I am so hopelessly behind on everything RMW, and ever so slightly less behind on everything Cyclone ... Thankfully you just kept pinging me ☺️🙏

I tried your suggestion of doing export CYCLONEDDS_URI="0.0.0.0</></>". This worked in terms of preventing packets from unnecessarily being sent through the network. But did I understand you correctly that doing so essentially disables multicast?

Yes, but there's "disabling" and "really disabling". This means there is no default multicast address anymore, which has two effects:

The terminology is ancient and inherited from OpenSplice DDS's original native protocol stack (one that antedates the DDSI protocol), but if you can live with that then something like:

    <Discovery>
      <DefaultMulticastAddress>0.0.0.0</DefaultMulticastAddress>
    </Discovery>
    <Partitioning>
      <NetworkPartitions>
        <NetworkPartition Name="multi" Address="239.255.0.2"/>
      </NetworkPartitions>
      <PartitionMappings>
        <PartitionMapping DCPSPartitionTopic="*.*low_rate*" NetworkPartition="multi"/>
      </PartitionMappings>
    </Partitioning>

to map all traffic with topics containing "low_rate" in the name to 239.255.0.2 and leave everything else at unicast.

You can't currently write exclusions, so there's currently no way to say "everything but this topic". I think it would be really easy to improve it to do exclusions and to allow specifying that it has to map to unicast only. It's just not there today.

I'd ideally like the following behavior: use multicast on both loopback and ethernet, but prefer loopback and only use ethernet if necessary (e.g., if the communication is going across devices). This is driven by our application details, where we have many subscribers per publisher, and most publisher-subscriber pairs are on the same machine, but a few cross machines (requiring ethernet).

I think that requires no more than:

    <General>
      <Interfaces>
        <NetworkInterface name="lo0" priority="default" multicast="true"/>
        <NetworkInterface name="en0" priority="default"/>
      </Interfaces>
    </General>

(macOS network interface names, but you get the idea.) The multicast="true" overrides whatever the kernel says and should work on Linux and is not needed if you have set the MULTICAST flag on the interface.
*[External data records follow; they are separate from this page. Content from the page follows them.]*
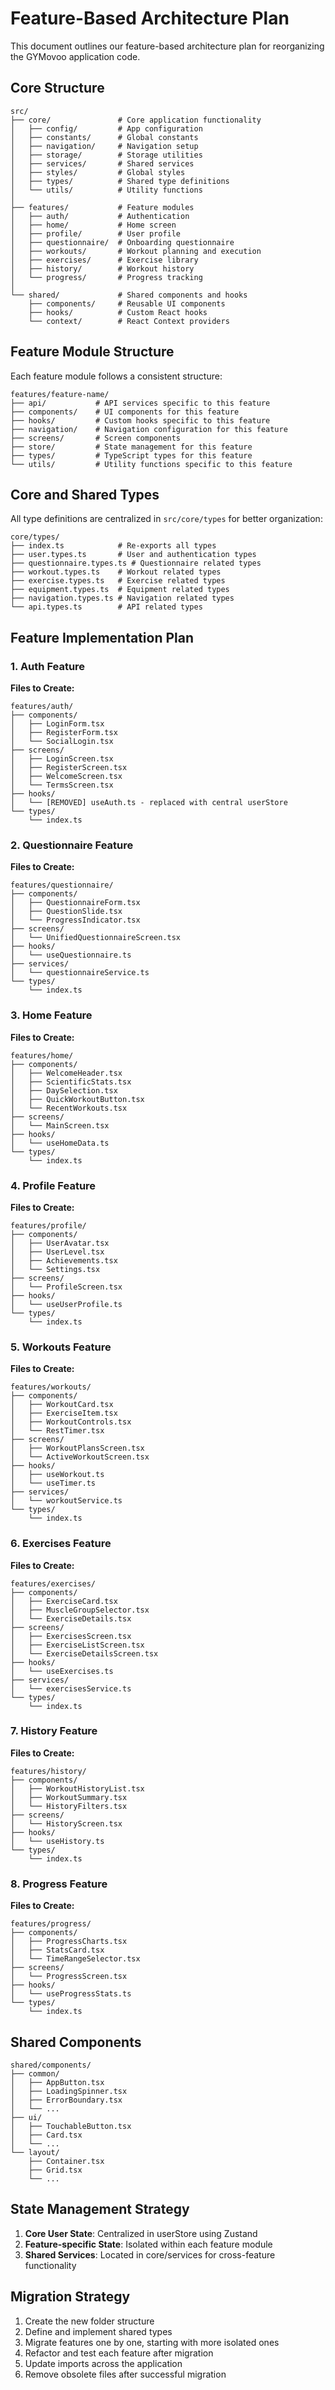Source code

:# Feature-Based Architecture Plan

This document outlines our feature-based architecture plan for reorganizing the GYMovoo application code.

## Core Structure

```
src/
├── core/               # Core application functionality
│   ├── config/         # App configuration
│   ├── constants/      # Global constants
│   ├── navigation/     # Navigation setup
│   ├── storage/        # Storage utilities
│   ├── services/       # Shared services
│   ├── styles/         # Global styles
│   ├── types/          # Shared type definitions
│   └── utils/          # Utility functions
│
├── features/           # Feature modules
│   ├── auth/           # Authentication
│   ├── home/           # Home screen
│   ├── profile/        # User profile
│   ├── questionnaire/  # Onboarding questionnaire
│   ├── workouts/       # Workout planning and execution
│   ├── exercises/      # Exercise library
│   ├── history/        # Workout history
│   └── progress/       # Progress tracking
│
└── shared/             # Shared components and hooks
    ├── components/     # Reusable UI components
    ├── hooks/          # Custom React hooks
    └── context/        # React Context providers
```

## Feature Module Structure

Each feature module follows a consistent structure:

```
features/feature-name/
├── api/           # API services specific to this feature
├── components/    # UI components for this feature
├── hooks/         # Custom hooks specific to this feature
├── navigation/    # Navigation configuration for this feature
├── screens/       # Screen components
├── store/         # State management for this feature
├── types/         # TypeScript types for this feature
└── utils/         # Utility functions specific to this feature
```

## Core and Shared Types

All type definitions are centralized in `src/core/types` for better organization:

```
core/types/
├── index.ts            # Re-exports all types
├── user.types.ts       # User and authentication types
├── questionnaire.types.ts # Questionnaire related types
├── workout.types.ts    # Workout related types
├── exercise.types.ts   # Exercise related types
├── equipment.types.ts  # Equipment related types
├── navigation.types.ts # Navigation related types
└── api.types.ts        # API related types
```

## Feature Implementation Plan

### 1. Auth Feature

**Files to Create:**

```
features/auth/
├── components/
│   ├── LoginForm.tsx
│   ├── RegisterForm.tsx
│   └── SocialLogin.tsx
├── screens/
│   ├── LoginScreen.tsx
│   ├── RegisterScreen.tsx
│   ├── WelcomeScreen.tsx
│   └── TermsScreen.tsx
├── hooks/
│   └── [REMOVED] useAuth.ts - replaced with central userStore
└── types/
    └── index.ts
```

### 2. Questionnaire Feature

**Files to Create:**

```
features/questionnaire/
├── components/
│   ├── QuestionnaireForm.tsx
│   ├── QuestionSlide.tsx
│   └── ProgressIndicator.tsx
├── screens/
│   └── UnifiedQuestionnaireScreen.tsx
├── hooks/
│   └── useQuestionnaire.ts
├── services/
│   └── questionnaireService.ts
└── types/
    └── index.ts
```

### 3. Home Feature

**Files to Create:**

```
features/home/
├── components/
│   ├── WelcomeHeader.tsx
│   ├── ScientificStats.tsx
│   ├── DaySelection.tsx
│   ├── QuickWorkoutButton.tsx
│   └── RecentWorkouts.tsx
├── screens/
│   └── MainScreen.tsx
├── hooks/
│   └── useHomeData.ts
└── types/
    └── index.ts
```

### 4. Profile Feature

**Files to Create:**

```
features/profile/
├── components/
│   ├── UserAvatar.tsx
│   ├── UserLevel.tsx
│   ├── Achievements.tsx
│   └── Settings.tsx
├── screens/
│   └── ProfileScreen.tsx
├── hooks/
│   └── useUserProfile.ts
└── types/
    └── index.ts
```

### 5. Workouts Feature

**Files to Create:**

```
features/workouts/
├── components/
│   ├── WorkoutCard.tsx
│   ├── ExerciseItem.tsx
│   ├── WorkoutControls.tsx
│   └── RestTimer.tsx
├── screens/
│   ├── WorkoutPlansScreen.tsx
│   └── ActiveWorkoutScreen.tsx
├── hooks/
│   ├── useWorkout.ts
│   └── useTimer.ts
├── services/
│   └── workoutService.ts
└── types/
    └── index.ts
```

### 6. Exercises Feature

**Files to Create:**

```
features/exercises/
├── components/
│   ├── ExerciseCard.tsx
│   ├── MuscleGroupSelector.tsx
│   └── ExerciseDetails.tsx
├── screens/
│   ├── ExercisesScreen.tsx
│   ├── ExerciseListScreen.tsx
│   └── ExerciseDetailsScreen.tsx
├── hooks/
│   └── useExercises.ts
├── services/
│   └── exercisesService.ts
└── types/
    └── index.ts
```

### 7. History Feature

**Files to Create:**

```
features/history/
├── components/
│   ├── WorkoutHistoryList.tsx
│   ├── WorkoutSummary.tsx
│   └── HistoryFilters.tsx
├── screens/
│   └── HistoryScreen.tsx
├── hooks/
│   └── useHistory.ts
└── types/
    └── index.ts
```

### 8. Progress Feature

**Files to Create:**

```
features/progress/
├── components/
│   ├── ProgressCharts.tsx
│   ├── StatsCard.tsx
│   └── TimeRangeSelector.tsx
├── screens/
│   └── ProgressScreen.tsx
├── hooks/
│   └── useProgressStats.ts
└── types/
    └── index.ts
```

## Shared Components

```
shared/components/
├── common/
│   ├── AppButton.tsx
│   ├── LoadingSpinner.tsx
│   ├── ErrorBoundary.tsx
│   └── ...
├── ui/
│   ├── TouchableButton.tsx
│   ├── Card.tsx
│   └── ...
└── layout/
    ├── Container.tsx
    ├── Grid.tsx
    └── ...
```

## State Management Strategy

1. **Core User State**: Centralized in userStore using Zustand
2. **Feature-specific State**: Isolated within each feature module
3. **Shared Services**: Located in core/services for cross-feature functionality

## Migration Strategy

1. Create the new folder structure
2. Define and implement shared types
3. Migrate features one by one, starting with more isolated ones
4. Refactor and test each feature after migration
5. Update imports across the application
6. Remove obsolete files after successful migration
I have to admit there's a slight risk I am confusing behaviour in master with behaviour in 0.10.x and in any case on master it would figure out that multicast over loopback works fine without any configuration options.
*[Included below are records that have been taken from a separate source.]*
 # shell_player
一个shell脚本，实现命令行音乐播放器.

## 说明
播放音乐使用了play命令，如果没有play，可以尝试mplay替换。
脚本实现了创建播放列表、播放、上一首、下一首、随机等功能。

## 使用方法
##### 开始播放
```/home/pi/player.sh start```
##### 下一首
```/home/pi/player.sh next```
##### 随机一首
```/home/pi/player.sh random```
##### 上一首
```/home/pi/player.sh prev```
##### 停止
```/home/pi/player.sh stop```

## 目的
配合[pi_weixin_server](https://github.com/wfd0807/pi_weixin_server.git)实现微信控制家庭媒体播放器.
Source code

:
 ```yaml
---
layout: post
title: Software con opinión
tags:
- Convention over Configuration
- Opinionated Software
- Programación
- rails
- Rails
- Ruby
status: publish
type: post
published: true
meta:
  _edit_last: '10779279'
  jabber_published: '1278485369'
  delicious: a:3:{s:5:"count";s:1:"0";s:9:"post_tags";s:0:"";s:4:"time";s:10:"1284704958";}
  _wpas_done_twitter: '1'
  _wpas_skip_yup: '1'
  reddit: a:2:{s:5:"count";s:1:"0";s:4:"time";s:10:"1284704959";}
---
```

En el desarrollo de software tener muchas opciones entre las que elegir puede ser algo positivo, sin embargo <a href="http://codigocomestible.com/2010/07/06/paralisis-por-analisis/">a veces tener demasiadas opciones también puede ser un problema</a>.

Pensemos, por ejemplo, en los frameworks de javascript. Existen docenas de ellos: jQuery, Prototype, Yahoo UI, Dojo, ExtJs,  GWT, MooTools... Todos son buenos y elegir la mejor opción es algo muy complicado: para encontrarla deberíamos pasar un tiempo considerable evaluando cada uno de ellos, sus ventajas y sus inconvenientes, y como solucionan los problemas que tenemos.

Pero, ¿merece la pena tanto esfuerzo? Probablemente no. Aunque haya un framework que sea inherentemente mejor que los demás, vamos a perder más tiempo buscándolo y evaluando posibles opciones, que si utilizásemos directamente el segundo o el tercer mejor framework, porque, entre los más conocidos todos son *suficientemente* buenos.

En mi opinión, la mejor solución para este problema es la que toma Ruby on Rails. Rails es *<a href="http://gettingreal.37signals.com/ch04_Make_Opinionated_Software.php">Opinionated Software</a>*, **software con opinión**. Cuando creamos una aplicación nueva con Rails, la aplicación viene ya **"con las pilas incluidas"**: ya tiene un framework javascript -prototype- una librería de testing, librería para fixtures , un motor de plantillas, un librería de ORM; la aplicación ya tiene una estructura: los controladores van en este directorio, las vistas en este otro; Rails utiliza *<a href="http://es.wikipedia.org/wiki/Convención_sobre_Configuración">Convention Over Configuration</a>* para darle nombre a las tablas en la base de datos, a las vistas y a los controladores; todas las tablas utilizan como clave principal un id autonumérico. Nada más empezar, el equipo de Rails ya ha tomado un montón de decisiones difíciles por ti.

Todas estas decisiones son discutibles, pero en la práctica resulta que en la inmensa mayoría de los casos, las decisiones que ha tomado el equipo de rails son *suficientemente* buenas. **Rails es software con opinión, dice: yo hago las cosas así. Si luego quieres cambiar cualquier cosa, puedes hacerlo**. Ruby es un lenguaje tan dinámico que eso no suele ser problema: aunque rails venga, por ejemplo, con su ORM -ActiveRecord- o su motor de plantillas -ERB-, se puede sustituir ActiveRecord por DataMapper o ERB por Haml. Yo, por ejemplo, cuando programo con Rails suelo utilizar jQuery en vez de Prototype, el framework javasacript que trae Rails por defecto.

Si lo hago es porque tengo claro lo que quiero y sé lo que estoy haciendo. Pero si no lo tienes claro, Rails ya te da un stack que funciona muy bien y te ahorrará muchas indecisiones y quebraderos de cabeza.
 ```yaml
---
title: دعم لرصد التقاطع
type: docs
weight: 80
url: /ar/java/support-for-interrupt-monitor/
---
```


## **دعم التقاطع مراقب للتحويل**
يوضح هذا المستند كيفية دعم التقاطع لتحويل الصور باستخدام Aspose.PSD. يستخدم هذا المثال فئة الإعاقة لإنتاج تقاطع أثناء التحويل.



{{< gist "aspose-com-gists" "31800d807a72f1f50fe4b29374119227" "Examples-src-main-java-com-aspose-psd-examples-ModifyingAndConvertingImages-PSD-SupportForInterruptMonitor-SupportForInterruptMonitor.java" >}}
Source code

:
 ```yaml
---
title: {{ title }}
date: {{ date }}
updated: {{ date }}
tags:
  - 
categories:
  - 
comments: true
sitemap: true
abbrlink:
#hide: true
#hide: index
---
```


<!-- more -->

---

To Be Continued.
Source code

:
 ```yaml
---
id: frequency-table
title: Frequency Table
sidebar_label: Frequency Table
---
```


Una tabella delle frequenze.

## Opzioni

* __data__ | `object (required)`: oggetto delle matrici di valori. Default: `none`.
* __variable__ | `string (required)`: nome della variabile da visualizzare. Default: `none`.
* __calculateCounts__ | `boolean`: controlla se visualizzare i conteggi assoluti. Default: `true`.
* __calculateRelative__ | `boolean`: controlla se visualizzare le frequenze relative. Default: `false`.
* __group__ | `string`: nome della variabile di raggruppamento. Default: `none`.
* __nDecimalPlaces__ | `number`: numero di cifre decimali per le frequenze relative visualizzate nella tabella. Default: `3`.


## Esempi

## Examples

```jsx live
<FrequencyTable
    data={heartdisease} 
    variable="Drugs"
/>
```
(If you want to use Cyclone DDS master with ROS, then https://github.com/eboasson/rmw_cyclonedds/tree/cdds-master will probably do the trick. I intend to do a PR after I dot the i's and cross the t's ... It has some nice side benefits, like integrating type discovery in ROS with type discovery in DDS.)

Cyclone considers loopback to be lower cost than Ethernet so this should automatically result in all traffic using loopback only when possible. If everything works the way it should, doing:

<NetworkInterface name="en0" priority="default" allow_multicast="false"/>

should prevent the use of multicast over ethernet while allowing it over loopback. (I'm not sure it will work as intended, especially not in 0.10.x.)

Hope this is still useful after so much time!